# Uncommunicative couch potatoes



## stuckinboston (Jul 28, 2010)

The story of every evening in my marriage:

Wife comes home, lets out the dog.
Wife sits on the couch, turns on the TV.
I come home, let in the dog.
Wife asks for dinner, a glass of water, an aspirin, whatever.
Three hours of TV-watching commences.
Wife gets up only to use the bathroom.
I get bored, go upstairs and play on the computer.
Wife goes to bed.
I look at some porn, take care of things.
I go to bed.

Total words exchanged: maybe fifty.
Total words exchanged beyond "Hi, I'm home" and "Can you get me X": none

Every night, almost without fail, for a handful of years now.


----------



## A Bit Much (Sep 14, 2011)

Turn off the tv. Stay off of the computer. Have a conversation.

I bet she's as bored as you are, but SOMEONE needs to take initiative to change the routine. Why not you?


----------



## Tall Average Guy (Jul 26, 2011)

You can't change her, only you. Go do ask her to do something (talk to you, play a game, put together a puzzle, go do an activity, take a walk with the dog). If she refuses, go do it by yourself. Make hanging out with you a fun experience.

Also, she is an adult and can get her own dinner, aspirin, etc. You are not her butler.


----------



## Mistys dad (Dec 2, 2011)

Kill all your TVs.

Kill them dead.

Cancel the cable, cut the wires, throw them in a trash heap.

Then you kill your computer and stop whacking it to porn. Do you think she doesn't know? and if she knows, do you really think she doesn't care?

Call her at Noon, tell her to meet you after work at a restaurant, bar, theater, whatever. But, break the routine. If she says "no" then go by yourself. Let her sit at home alone.

Get friends outside the house (preferably male) and take up a hobby. Do a guys night once a week at a different place each time. Don't negotiate about that, just go.

I have a couple of buddies and we do beers and dinner one night a week. We rotate through as many different places as possible. Then my wife and I can go there at another time, and know ahead of time if the food is decent, etc. She gets a benefit of me going out with the guys.

and start telling her in the morning that she better take an aspirin early, because your not taking a headache as a deterrent to what you want to do with her later.


----------



## anotherguy (Dec 14, 2011)

Mistys Dad is a bit over the top, but not far off the mark.

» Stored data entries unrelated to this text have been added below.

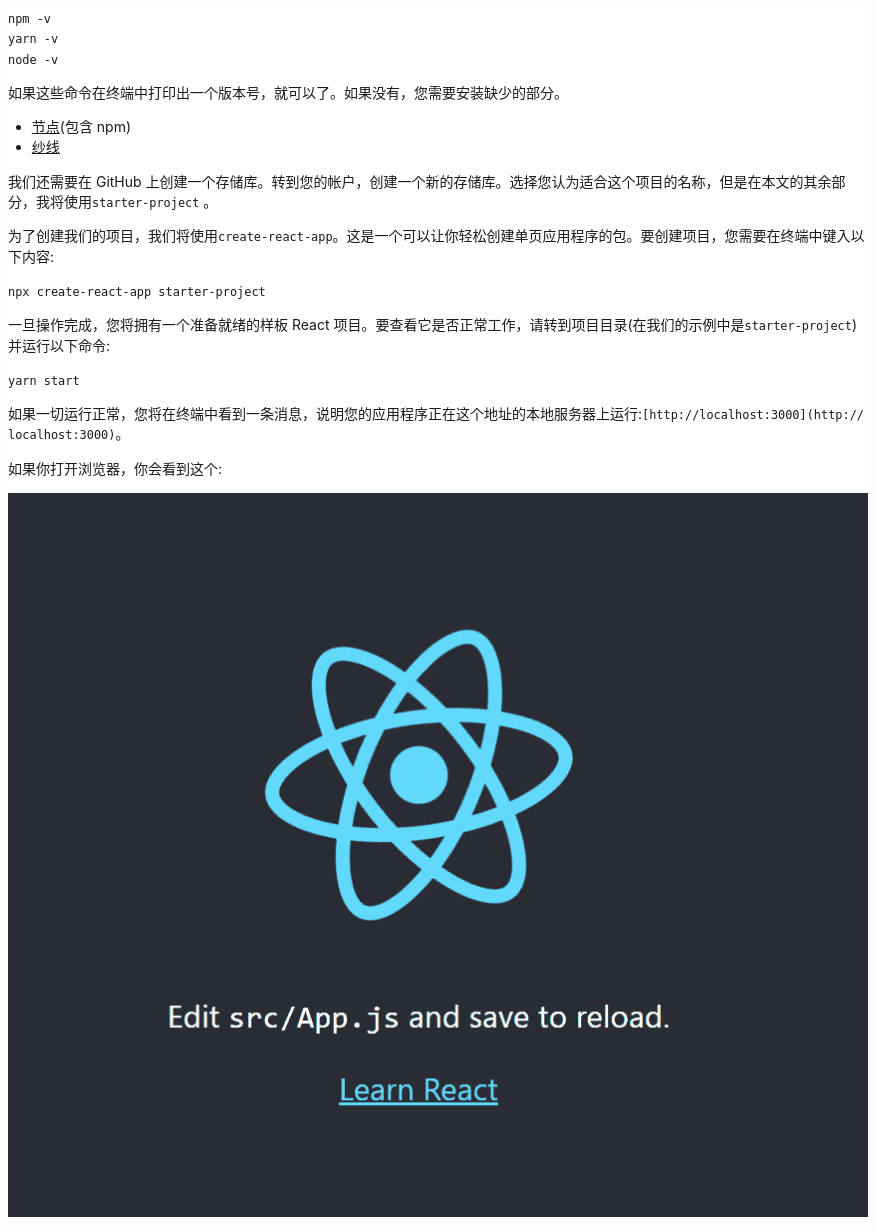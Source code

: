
 ```
npm -v
yarn -v
node -v
```

如果这些命令在终端中打印出一个版本号，就可以了。如果没有，您需要安装缺少的部分。

*   [节点](https://nodejs.org/en/download/)(包含 npm)
*   [纱线](https://classic.yarnpkg.com/en/docs/install/#windows-stable)

我们还需要在 GitHub 上创建一个存储库。转到您的帐户，创建一个新的存储库。选择您认为适合这个项目的名称，但是在本文的其余部分，我将使用`starter-project` 。

为了创建我们的项目，我们将使用`create-react-app`。这是一个可以让你轻松创建单页应用程序的包。要创建项目，您需要在终端中键入以下内容:

```
npx create-react-app starter-project
```

一旦操作完成，您将拥有一个准备就绪的样板 React 项目。要查看它是否正常工作，请转到项目目录(在我们的示例中是`starter-project`)并运行以下命令:

```
yarn start
```

如果一切运行正常，您将在终端中看到一条消息，说明您的应用程序正在这个地址的本地服务器上运行:`[http://localhost:3000](http://localhost:3000)`。

如果你打开浏览器，你会看到这个:

![](img/0b5c5c3f07d7d2d15d215d72c5a62a5e.png)
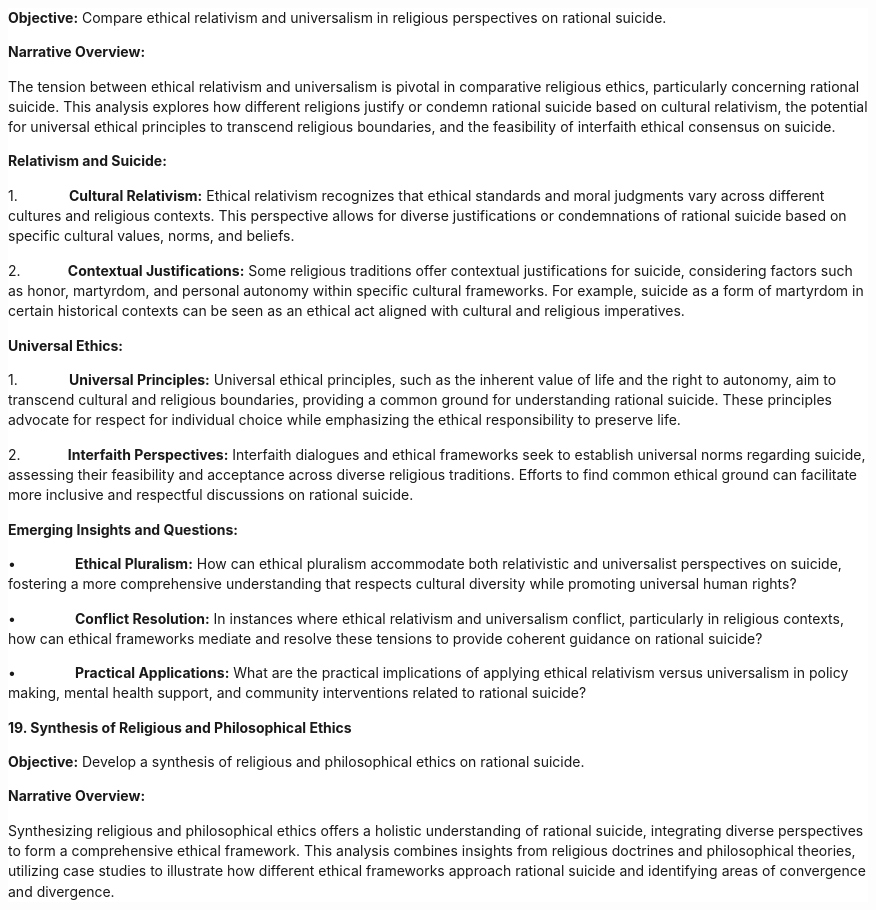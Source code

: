 **Objective:** Compare ethical relativism and universalism in religious perspectives on rational suicide.

**Narrative Overview:**

The tension between ethical relativism and universalism is pivotal in comparative religious ethics, particularly concerning rational suicide. This analysis explores how different religions justify or condemn rational suicide based on cultural relativism, the potential for universal ethical principles to transcend religious boundaries, and the feasibility of interfaith ethical consensus on suicide.

**Relativism and Suicide:**

1.             **Cultural Relativism:** Ethical relativism recognizes that ethical standards and moral judgments vary across different cultures and religious contexts. This perspective allows for diverse justifications or condemnations of rational suicide based on specific cultural values, norms, and beliefs.

2.            **Contextual Justifications:** Some religious traditions offer contextual justifications for suicide, considering factors such as honor, martyrdom, and personal autonomy within specific cultural frameworks. For example, suicide as a form of martyrdom in certain historical contexts can be seen as an ethical act aligned with cultural and religious imperatives.

**Universal Ethics:**

1.             **Universal Principles:** Universal ethical principles, such as the inherent value of life and the right to autonomy, aim to transcend cultural and religious boundaries, providing a common ground for understanding rational suicide. These principles advocate for respect for individual choice while emphasizing the ethical responsibility to preserve life.

2.            **Interfaith Perspectives:** Interfaith dialogues and ethical frameworks seek to establish universal norms regarding suicide, assessing their feasibility and acceptance across diverse religious traditions. Efforts to find common ethical ground can facilitate more inclusive and respectful discussions on rational suicide.

**Emerging Insights and Questions:**

•               **Ethical Pluralism:** How can ethical pluralism accommodate both relativistic and universalist perspectives on suicide, fostering a more comprehensive understanding that respects cultural diversity while promoting universal human rights?

•               **Conflict Resolution:** In instances where ethical relativism and universalism conflict, particularly in religious contexts, how can ethical frameworks mediate and resolve these tensions to provide coherent guidance on rational suicide?

•               **Practical Applications:** What are the practical implications of applying ethical relativism versus universalism in policy making, mental health support, and community interventions related to rational suicide?

**19\. Synthesis of Religious and Philosophical Ethics**

**Objective:** Develop a synthesis of religious and philosophical ethics on rational suicide.

**Narrative Overview:**

Synthesizing religious and philosophical ethics offers a holistic understanding of rational suicide, integrating diverse perspectives to form a comprehensive ethical framework. This analysis combines insights from religious doctrines and philosophical theories, utilizing case studies to illustrate how different ethical frameworks approach rational suicide and identifying areas of convergence and divergence.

Really - how about just doing something else besides TV for a change? Go out to dinner or something. Pick Friday nights and maybe go see some local show. Comedy show? Go to a museum... ever seen the glass flowers or the natural history museum over at Harvard? How about go walk some trails over at Blue Hills or something, or out west in the berkshires or on a cape beach.. (yeah, even if its cold and snowy... finish in a bar for an Irish Coffee of something) If cost is a problem, how about a game of cribbage or making an unusually good meal together...... anything.. just to get things moving.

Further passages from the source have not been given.